Records for this exercise:
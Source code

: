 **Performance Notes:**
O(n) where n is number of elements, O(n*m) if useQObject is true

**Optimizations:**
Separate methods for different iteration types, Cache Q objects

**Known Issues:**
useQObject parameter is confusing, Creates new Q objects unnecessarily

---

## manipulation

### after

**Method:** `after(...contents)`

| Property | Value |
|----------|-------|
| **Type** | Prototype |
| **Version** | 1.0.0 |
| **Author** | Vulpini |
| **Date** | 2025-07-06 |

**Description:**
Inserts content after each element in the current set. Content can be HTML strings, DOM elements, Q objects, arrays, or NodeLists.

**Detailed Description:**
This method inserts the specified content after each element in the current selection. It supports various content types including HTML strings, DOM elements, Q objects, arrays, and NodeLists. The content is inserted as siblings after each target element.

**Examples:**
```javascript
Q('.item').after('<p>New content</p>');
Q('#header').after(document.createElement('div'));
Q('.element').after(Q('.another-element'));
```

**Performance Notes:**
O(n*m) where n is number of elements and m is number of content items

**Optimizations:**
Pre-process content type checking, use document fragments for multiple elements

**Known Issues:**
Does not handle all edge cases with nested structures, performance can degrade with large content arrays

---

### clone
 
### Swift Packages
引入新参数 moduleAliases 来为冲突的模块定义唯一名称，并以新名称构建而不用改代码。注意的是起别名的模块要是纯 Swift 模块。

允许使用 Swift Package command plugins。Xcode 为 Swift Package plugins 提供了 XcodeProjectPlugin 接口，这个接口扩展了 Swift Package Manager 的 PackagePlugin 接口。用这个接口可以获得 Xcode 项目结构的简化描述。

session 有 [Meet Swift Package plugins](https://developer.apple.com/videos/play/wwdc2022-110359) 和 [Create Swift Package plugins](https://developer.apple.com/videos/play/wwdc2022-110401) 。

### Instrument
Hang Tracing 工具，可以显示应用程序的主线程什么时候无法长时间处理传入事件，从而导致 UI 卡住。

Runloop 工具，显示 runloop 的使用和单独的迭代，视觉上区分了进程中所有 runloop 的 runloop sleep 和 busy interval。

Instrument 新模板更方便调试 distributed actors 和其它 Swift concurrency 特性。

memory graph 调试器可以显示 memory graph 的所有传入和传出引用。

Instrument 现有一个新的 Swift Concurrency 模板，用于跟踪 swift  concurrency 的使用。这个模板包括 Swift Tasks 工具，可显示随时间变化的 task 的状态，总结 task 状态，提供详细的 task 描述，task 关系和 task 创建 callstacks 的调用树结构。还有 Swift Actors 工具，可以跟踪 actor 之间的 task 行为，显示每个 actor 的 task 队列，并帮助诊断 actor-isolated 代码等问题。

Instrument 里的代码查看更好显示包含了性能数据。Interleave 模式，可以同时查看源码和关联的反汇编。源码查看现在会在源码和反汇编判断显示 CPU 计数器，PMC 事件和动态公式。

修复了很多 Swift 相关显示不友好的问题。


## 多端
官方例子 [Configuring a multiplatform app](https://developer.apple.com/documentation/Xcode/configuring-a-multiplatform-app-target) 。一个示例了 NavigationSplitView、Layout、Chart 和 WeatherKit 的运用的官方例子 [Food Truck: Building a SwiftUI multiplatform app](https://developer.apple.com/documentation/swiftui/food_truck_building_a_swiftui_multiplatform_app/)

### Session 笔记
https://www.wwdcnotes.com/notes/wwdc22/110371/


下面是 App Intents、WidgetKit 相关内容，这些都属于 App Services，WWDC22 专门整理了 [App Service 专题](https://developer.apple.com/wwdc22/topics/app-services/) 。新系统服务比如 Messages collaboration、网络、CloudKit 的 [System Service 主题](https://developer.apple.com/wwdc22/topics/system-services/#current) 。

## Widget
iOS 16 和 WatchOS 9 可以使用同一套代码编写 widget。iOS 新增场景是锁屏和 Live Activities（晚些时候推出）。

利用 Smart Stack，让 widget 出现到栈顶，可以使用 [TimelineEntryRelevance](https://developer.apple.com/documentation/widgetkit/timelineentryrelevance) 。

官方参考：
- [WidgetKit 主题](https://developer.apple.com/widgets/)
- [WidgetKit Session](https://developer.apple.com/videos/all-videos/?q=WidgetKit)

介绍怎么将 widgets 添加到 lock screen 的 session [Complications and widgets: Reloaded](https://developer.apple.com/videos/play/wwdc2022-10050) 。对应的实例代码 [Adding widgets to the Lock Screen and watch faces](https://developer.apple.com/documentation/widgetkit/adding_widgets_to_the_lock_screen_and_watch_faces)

Problem to solve:
Every line above that holds "each" counts once; state the total and nothing else.

Answer to this exercise:
2